Applying the root test and we see that:

(1)
\begin{align} \quad L = \lim_{n \to \infty} \left ( \left ( \frac{e^n}{n2^n} \right )^n \right )^{1/n} = \lim_{n \to \infty} \frac{e^n}{n2^n} = \lim_{n \to \infty} \left ( \frac{e}{2} \right)^n \frac{1}{n} = \infty \end{align}

So by the root test we conclude that since $1 < L = \infty \leq \infty$ that $\displaystyle{\sum_{n=1}^{\infty} \left ( \frac{e^n}{n2^n} \right )^n}$ diverges.

## Example 2

Determine whether $\displaystyle{\sum_{n=1}^{\infty} \frac{\sqrt{4^n}}{3^n}}$ converges or diverges.

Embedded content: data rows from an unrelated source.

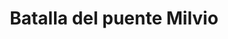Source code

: ﻿---
title: "Batalla del puente Milvio"
permalink: periodes_910.html
layout: periode
dataInici: 312-10-28
sidebar: periodes
pares:
  - 909:
    title: "Guerras civiles de la Tetrarquía"
    dataInici: "(306)"
    dataFi: "(324)"

fills:
jocsPrincipals:
jocsEscenaris:
jocsEpoca:
  - title: "In Hoc Signo Vinces: The Campaign for Rome, 312 AD"
    bggId: 93364
    escenari: "Battle"
    dataInici: 
    dataFi: 

jocsEpocaEscenaris:
---
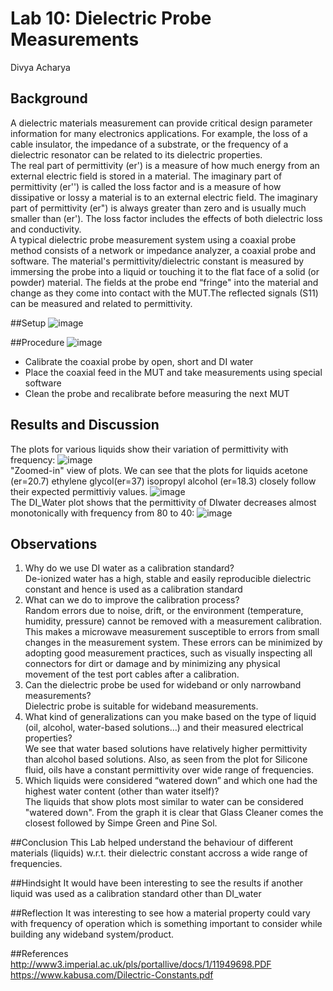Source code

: # Lab 10: Dielectric Probe Measurements
Divya Acharya 

## Background
A dielectric materials measurement can provide critical design parameter information for many electronics applications. For example, the loss of a cable insulator, the impedance of a substrate, or the frequency of a dielectric resonator can be related to its dielectric properties. <br>The real part of permittivity (er') is a measure of how much energy from an external electric field is stored in a material. The imaginary part of permittivity (er'') is called the loss factor and is a measure of how dissipative or lossy a material is to an external electric field. The imaginary part of permittivity (er") is always greater than zero and is usually much smaller than (er'). The loss factor includes the effects of both dielectric loss and conductivity.
<br>A typical dielectric probe measurement system using a coaxial probe method consists of a network or impedance analyzer, a coaxial probe and software. The material's permittivity/dielectric constant is measured by immersing the probe into a liquid or touching it to the flat face of a solid (or powder) material. The fields at the probe end “fringe" into the material and change as they come into contact with the MUT.The reflected signals (S11) can be measured and related to permittivity.

##Setup
![image](https://github.com/CourseReps/ECEN452-Spring2016/blob/master/Students/DivyaNAcharya/Lab10_Completed/Setup.PNG)

##Procedure
![image](https://github.com/CourseReps/ECEN452-Spring2016/blob/master/Students/DivyaNAcharya/Lab10_Completed/CoAxProbe.PNG)

- Calibrate the coaxial probe by open, short and DI water
- Place the coaxial feed in the MUT and take measurements using special software
- Clean the probe and recalibrate before measuring the next MUT

## Results and Discussion
The plots for various liquids show their variation of permittivity with frequency:
![image](https://github.com/CourseReps/ECEN452-Spring2016/blob/master/Students/DivyaNAcharya/Lab10_Completed/figure_1.png)
<br>"Zoomed-in" view of plots. We can see that the plots for liquids acetone (er=20.7) ethylene glycol(er=37) isopropyl alcohol (er=18.3) closely follow their expected permittiviy values.
![image](https://github.com/CourseReps/ECEN452-Spring2016/blob/master/Students/DivyaNAcharya/Lab10_Completed/figure_2.png)
<br>The DI_Water plot shows that the permittivity of DIwater decreases almost monotonically with frequency from 80 to 40:
![image](https://github.com/CourseReps/ECEN452-Spring2016/blob/master/Students/DivyaNAcharya/Lab10_Completed/DIWater.png)


## Observations
1. Why do we use DI water as a calibration standard?
<br> De-ionized water has a high, stable and easily reproducible dielectric constant and hence is used as a calibration standard
2. What can we do to improve the calibration process?
<br> Random errors due to noise, drift, or the environment (temperature, humidity, pressure) cannot be removed with a measurement calibration. This makes a microwave measurement susceptible to errors from small changes in the measurement system. These errors can be minimized by adopting good measurement practices, such as visually inspecting all connectors for dirt or damage and by minimizing any physical movement of the test port cables after a calibration.
3. Can the dielectric probe be used for wideband or only narrowband measurements?
<br> Dielectric probe is suitable for wideband measurements.
4. What kind of generalizations can you make based on the type of liquid (oil, alcohol, water-based solutions…) and their measured electrical properties?
<br> We see that water based solutions have relatively higher permittivity than alcohol based solutions. Also, as seen from the plot for Silicone fluid, oils have a constant permittivity over wide range of frequencies.
5. Which liquids were considered “watered down” and which one had the highest water content (other than water itself)?
<br> The liquids that show plots most similar to water can be considered "watered down". From the graph it is clear that Glass Cleaner comes the closest followed by Simpe Green and Pine Sol.

##Conclusion
This Lab helped understand the behaviour of different materials (liquids) w.r.t. their dielectric constant accross a wide range of frequencies.

##Hindsight
It would have been interesting to see the results if another liquid was used as a calibration standard other than DI_water

##Reflection
It was interesting to see how a material property could vary with frequency of operation which is something important to consider while building any wideband system/product.

##References
http://www3.imperial.ac.uk/pls/portallive/docs/1/11949698.PDF
<br>
https://www.kabusa.com/Dilectric-Constants.pdf
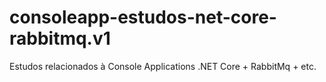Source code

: # consoleapp-estudos-net-core-rabbitmq.v1
 Estudos relacionados à Console Applications .NET Core + RabbitMq + etc.
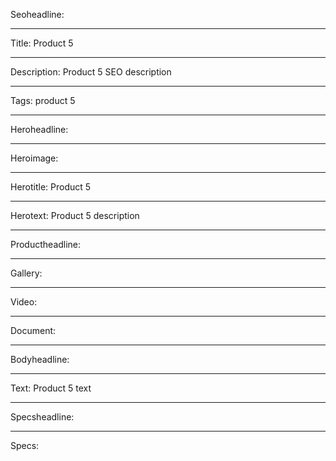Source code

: Seoheadline: 

----

Title: Product 5

----

Description: Product 5 SEO description

----

Tags: product 5

----

Heroheadline: 

----

Heroimage: 

----

Herotitle: Product 5

----

Herotext: Product 5 description

----

Productheadline: 

----

Gallery: 

----

Video: 

----

Document: 

----

Bodyheadline: 

----

Text: Product 5 text

----

Specsheadline: 

----

Specs: 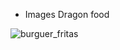* Images Dragon food


![burguer_fritas](https://github.com/Everton10info/imagens/assets/64455494/5d11df7c-b7eb-45af-8ca8-7e9969c6e54e)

Applying the root test and we see that:

(2)
\begin{align} \quad L = \lim_{n \to \infty} \left ( \frac{\sqrt{4^n}}{3^n} \right )^{1/n} = \lim_{n \to \infty} \frac{\sqrt[n+1]{4^n}}{3} = \frac{\sqrt{4}}{3} = \frac{2}{3} \end{align}

So by the root test we conclude that since $0 \leq \frac{2}{3} < 1$ that $\displaystyle{\sum_{n=1}^{\infty} \frac{\sqrt{4^n}}{3^n}}$ converges.